Il écrit à la suite ou fait écrire secrètement le mot "oui" ou le mot "non" sur une table disposée de manière que personne ne puisse voir le vote inscrit sur le bulletin. Il remet le bulletin écrit et fermé au président, qui le dépose dans une urne destinée à cet usage. »

Article 370

« Après avoir prononcé l’arrêt, le président avertit, s’il y a lieu, l’accusé de la faculté qui lui est accordée, selon les cas, d’interjeter appel ou de se pourvoir en cassation et lui fait connaître le délai d’appel ou de pourvoi. »

B.  Jurisprudence de la Cour de cassation

30.  Pour la Cour de cassation, « c’est un principe fondamental que la cour d’assises doit juger l’accusation telle que les débats la font apparaître et non telle que la procédure écrite l’avait établie » (Cass. crim., 12 mai 1970, Bull. crim. no 158).

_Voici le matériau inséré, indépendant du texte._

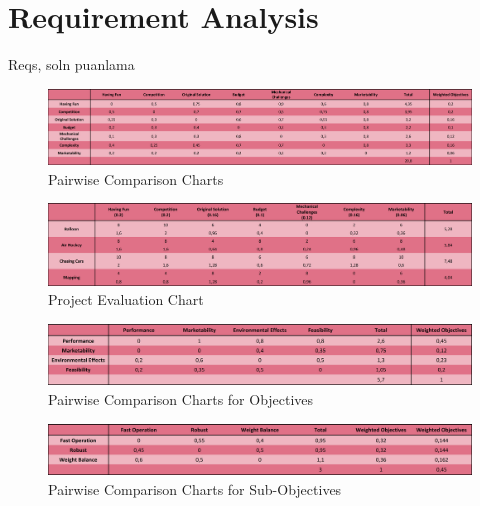 \documentclass[a4paper,12pt]{article}
\begin{document}
\section{Requirement Analysis}
	Reqs, soln puanlama

	\begin{figure}[H]
		\centering
		\includegraphics[width=\textwidth,height=\textheight,keepaspectratio]{images/objective_tree} 
		\caption{\label{fig:pairwise_comp}Pairwise Comparison Charts}
	\end{figure}
	
	\begin{figure}[H]
		\centering
		\includegraphics[width=\textwidth,height=\textheight,keepaspectratio]{images/project_evaluation} 
		\caption{\label{fig:project_eval}Project Evaluation Chart}
	\end{figure}
	
	
	
	

	
	\begin{figure}[H]
		\centering
		\includegraphics[width=\textwidth,height=\textheight,keepaspectratio]{images/proje_objective_tree} 
		\caption{\label{fig:project_objective_tree}Pairwise Comparison Charts for Objectives}
	\end{figure}	
	
	\begin{figure}[H]
		\centering
		\includegraphics[width=\textwidth,height=\textheight,keepaspectratio]{images/proje_objective_tree_2} 
		\caption{\label{fig:sub_project_objective_tree}Pairwise Comparison Charts for Sub-Objectives}
	\end{figure}	
	
\end{document}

31.  S’agissant de la motivation, elle estime qu’il résulte des articles 353 et 357 du code de procédure pénale que les arrêts de condamnation prononcés par les cours d’assises ne peuvent comporter d’autres énonciations relatives à la culpabilité que celles qui, tenant lieu de motivation, sont constituées par l’ensemble des réponses données par les magistrats et les jurés aux questions posées conformément à l’arrêt de renvoi ; un arrêt qui contient d’autres précisions, par exemple des circonstances factuelles et des éléments de la personnalité de l’accusé, encourt la cassation (Cass. crim., 15 décembre 1999, Bull. crim. no 308).

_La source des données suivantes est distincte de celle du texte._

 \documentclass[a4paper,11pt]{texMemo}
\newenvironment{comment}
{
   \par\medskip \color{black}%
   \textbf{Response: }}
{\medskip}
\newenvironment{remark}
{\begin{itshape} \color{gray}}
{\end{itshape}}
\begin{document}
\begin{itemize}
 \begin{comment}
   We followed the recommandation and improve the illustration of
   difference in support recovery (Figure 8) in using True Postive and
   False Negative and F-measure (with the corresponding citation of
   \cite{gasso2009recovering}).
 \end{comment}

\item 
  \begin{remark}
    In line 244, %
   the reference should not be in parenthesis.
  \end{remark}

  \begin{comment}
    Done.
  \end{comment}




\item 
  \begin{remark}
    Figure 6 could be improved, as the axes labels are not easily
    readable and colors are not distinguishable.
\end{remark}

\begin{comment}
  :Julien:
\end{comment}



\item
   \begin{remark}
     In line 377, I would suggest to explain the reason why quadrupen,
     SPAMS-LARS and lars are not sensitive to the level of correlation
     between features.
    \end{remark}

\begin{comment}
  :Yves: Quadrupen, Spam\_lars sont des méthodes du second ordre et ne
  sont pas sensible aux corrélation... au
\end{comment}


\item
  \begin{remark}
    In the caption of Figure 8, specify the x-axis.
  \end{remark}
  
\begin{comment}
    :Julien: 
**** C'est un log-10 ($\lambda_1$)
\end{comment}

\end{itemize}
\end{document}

32.  Dès lors qu’ont été assurés l’information préalable sur les charges fondant la mise en accusation, le libre exercice des droits de la défense ainsi que le caractère public et contradictoire des débats, l’arrêt de la cour d’assises satisfait aux exigences du procès équitable (Cass. crim., 14 octobre 2009, Bull. crim. no 170).

C.  Décision no 2011 – 113/115 (QPC) du Conseil constitutionnel

33.  Saisi d’une question prioritaire de constitutionnalité, le Conseil constitutionnel a décidé que l’absence de motivation des arrêts de cour d’assises ne méconnaît pas le droit à une procédure juste et équitable. Selon lui, l’obligation de motivation, en matière pénale, constitue une garantie légale de l’exigence constitutionnelle faite au législateur d’empêcher tout pouvoir arbitraire des juridictions en vertu du principe de légalité des délits et des peines. L’absence de motivation peut être justifiée, à la condition que soient instituées par la loi des garanties propres à exclure l’arbitraire. Le Conseil constitutionnel considère que la procédure devant la cour d’assises apporte ces garanties en raison : des principes d’oralité (seuls les éléments de preuve produits oralement et débattus contradictoirement devant l’accusé étant pris en compte dans le délibéré) et de continuité des débats (les magistrats et les jurés délibérant ensemble immédiatement après la fin des débats) ; de l’obligation pour la cour d’assises de statuer sur la base d’un acte juridictionnel motivé, à savoir l’ordonnance de renvoi du juge d’instruction ou l’arrêt de renvoi de la chambre de l’instruction ; de la détermination détaillée des modalités de délibération de la cour d’assises ; de l’obligation pour le président de la cour d’assises et pour celle-ci de veiller à ce que les questions posées à la cour d’assises soient claires, précises et individualisées ; du principe selon lequel la décision rendue est l’expression directe de l’intime conviction des jurés, dès lors que toute décision défavorable à l’accusé ne peut être adoptée qu’avec un vote d’au moins la majorité d’entre eux.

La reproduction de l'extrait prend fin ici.